INSTRUCTIONS FOR THE TASK:
Examine every line of the listing below. Count those containing "https" and state only the result.

------------------------------------------------------------

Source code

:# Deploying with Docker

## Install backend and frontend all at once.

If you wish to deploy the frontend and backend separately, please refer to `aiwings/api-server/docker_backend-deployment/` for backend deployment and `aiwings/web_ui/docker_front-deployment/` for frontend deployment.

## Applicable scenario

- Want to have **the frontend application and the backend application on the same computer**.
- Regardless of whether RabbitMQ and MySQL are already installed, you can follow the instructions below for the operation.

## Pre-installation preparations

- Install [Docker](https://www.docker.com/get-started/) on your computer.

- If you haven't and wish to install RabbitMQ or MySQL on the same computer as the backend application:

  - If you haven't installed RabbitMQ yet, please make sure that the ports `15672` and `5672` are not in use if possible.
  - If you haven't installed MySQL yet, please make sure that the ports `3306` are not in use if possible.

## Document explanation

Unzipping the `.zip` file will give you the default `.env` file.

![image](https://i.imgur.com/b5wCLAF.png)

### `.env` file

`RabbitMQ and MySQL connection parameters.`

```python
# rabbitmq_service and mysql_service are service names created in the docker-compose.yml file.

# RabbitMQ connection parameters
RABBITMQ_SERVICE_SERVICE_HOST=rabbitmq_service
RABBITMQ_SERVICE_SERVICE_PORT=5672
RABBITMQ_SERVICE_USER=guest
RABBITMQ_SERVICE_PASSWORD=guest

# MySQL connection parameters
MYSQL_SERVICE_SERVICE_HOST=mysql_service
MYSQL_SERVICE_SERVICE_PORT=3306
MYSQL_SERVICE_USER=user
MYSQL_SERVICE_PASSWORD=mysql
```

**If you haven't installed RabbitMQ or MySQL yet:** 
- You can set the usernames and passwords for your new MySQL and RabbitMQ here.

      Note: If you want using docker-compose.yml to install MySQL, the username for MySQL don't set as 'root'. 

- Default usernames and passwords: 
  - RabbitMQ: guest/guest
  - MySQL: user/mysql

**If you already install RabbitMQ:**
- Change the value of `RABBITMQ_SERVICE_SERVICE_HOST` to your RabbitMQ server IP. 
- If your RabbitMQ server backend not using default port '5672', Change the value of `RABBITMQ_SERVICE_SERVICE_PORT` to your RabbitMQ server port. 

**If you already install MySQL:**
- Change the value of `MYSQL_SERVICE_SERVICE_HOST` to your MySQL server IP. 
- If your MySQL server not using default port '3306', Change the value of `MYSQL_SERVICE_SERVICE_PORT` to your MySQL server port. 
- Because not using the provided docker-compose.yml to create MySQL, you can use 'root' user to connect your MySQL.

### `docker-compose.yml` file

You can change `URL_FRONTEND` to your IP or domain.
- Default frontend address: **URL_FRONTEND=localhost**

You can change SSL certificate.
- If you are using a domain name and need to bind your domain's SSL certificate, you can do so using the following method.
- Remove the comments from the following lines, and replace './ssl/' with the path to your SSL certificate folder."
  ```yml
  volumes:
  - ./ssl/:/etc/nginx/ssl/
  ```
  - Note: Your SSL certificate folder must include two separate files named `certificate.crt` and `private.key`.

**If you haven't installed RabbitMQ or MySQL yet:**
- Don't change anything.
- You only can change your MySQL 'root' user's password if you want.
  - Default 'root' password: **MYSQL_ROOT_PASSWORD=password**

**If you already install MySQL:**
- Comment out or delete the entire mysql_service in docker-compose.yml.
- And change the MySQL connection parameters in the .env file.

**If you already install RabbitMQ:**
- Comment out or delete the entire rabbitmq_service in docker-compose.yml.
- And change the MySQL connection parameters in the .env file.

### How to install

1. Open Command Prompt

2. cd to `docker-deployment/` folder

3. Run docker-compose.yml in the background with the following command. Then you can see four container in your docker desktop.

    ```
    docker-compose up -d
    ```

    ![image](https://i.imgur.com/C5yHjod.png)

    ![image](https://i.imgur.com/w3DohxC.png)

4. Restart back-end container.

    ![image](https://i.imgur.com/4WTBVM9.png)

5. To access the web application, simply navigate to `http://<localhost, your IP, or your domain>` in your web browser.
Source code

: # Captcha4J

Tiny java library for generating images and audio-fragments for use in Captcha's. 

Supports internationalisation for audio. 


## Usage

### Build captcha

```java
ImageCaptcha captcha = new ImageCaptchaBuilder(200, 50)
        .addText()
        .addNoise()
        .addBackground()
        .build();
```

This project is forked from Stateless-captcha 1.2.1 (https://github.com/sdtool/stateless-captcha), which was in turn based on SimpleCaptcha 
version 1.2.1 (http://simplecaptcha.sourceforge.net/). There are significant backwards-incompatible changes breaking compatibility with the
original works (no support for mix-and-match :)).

------------------------------------------------------------

WRITTEN ANSWER:
6